У такого характера есть, естественно, не только плюсы. Его почти что детская непосредственность может быть бичом для соседа, склонного к занудству и неспособного восхищаться бурлением Сашиного темперамента в режиме non-stop. Помню, на улице Марии Ульяновой Градские дружно соседствовали с семьей Валерия Тодоровского, и молодой режиссер ощущал присутствие на своей территории матерого музыканта в те дни, когда последний не гастролировал: Саша мог объявиться в любое время суток с каким угодно вопросом и/или предложением.

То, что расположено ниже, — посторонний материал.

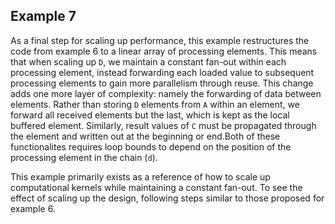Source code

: ## Example 7

As a final step for scaling up performance, this example restructures the code from example 6 to a linear array of processing elements. This means that when scaling up `D`, we maintain a constant fan-out within each processing element, instead forwarding each loaded value to subsequent processing elements to gain more parallelism through reuse.
This change adds one more layer of complexity: namely the forwarding of data between elements. Rather than storing `D` elements from `A` within an element, we forward all received elements but the last, which is kept as the local buffered element. Similarly, result values of `C` must be propagated through the element and written out at the beginning or end.Both of these functionalites requires loop bounds to depend on the position of the processing element in the chain
(`d`). 

This example primarily exists as a reference of how to scale up computational kernels while maintaining a constant fan-out. To see the effect of scaling up the design, following steps similar to those proposed for example 6.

Знаю по собственному опыту. Лето 1992 года мы решили провести вместе. Жили в соседних номерах эксклюзивного пансионата в Никитском ботаническом саду. Этот уютный ресорт для вельмож ВАСХНИЛ располагался на красивом скалистом пьедестале, обсаженном реликтовыми соснами, откуда открывался восхитительный вид на ленивую гладь Ялтинского залива. А на закрытый пляж для заслуженных «лысенковцев/мичуринцев» можно было попасть двумя непростыми маршрутами:
1) по-спортивному сбежать вниз по живописной полукилометровой лестнице, петлявшей среди ароматной зелени,
2) на экспресс-лифте и далее пешком через мрачный просторный тоннель, выбитый в крымском граните и напоминающий столичное метро.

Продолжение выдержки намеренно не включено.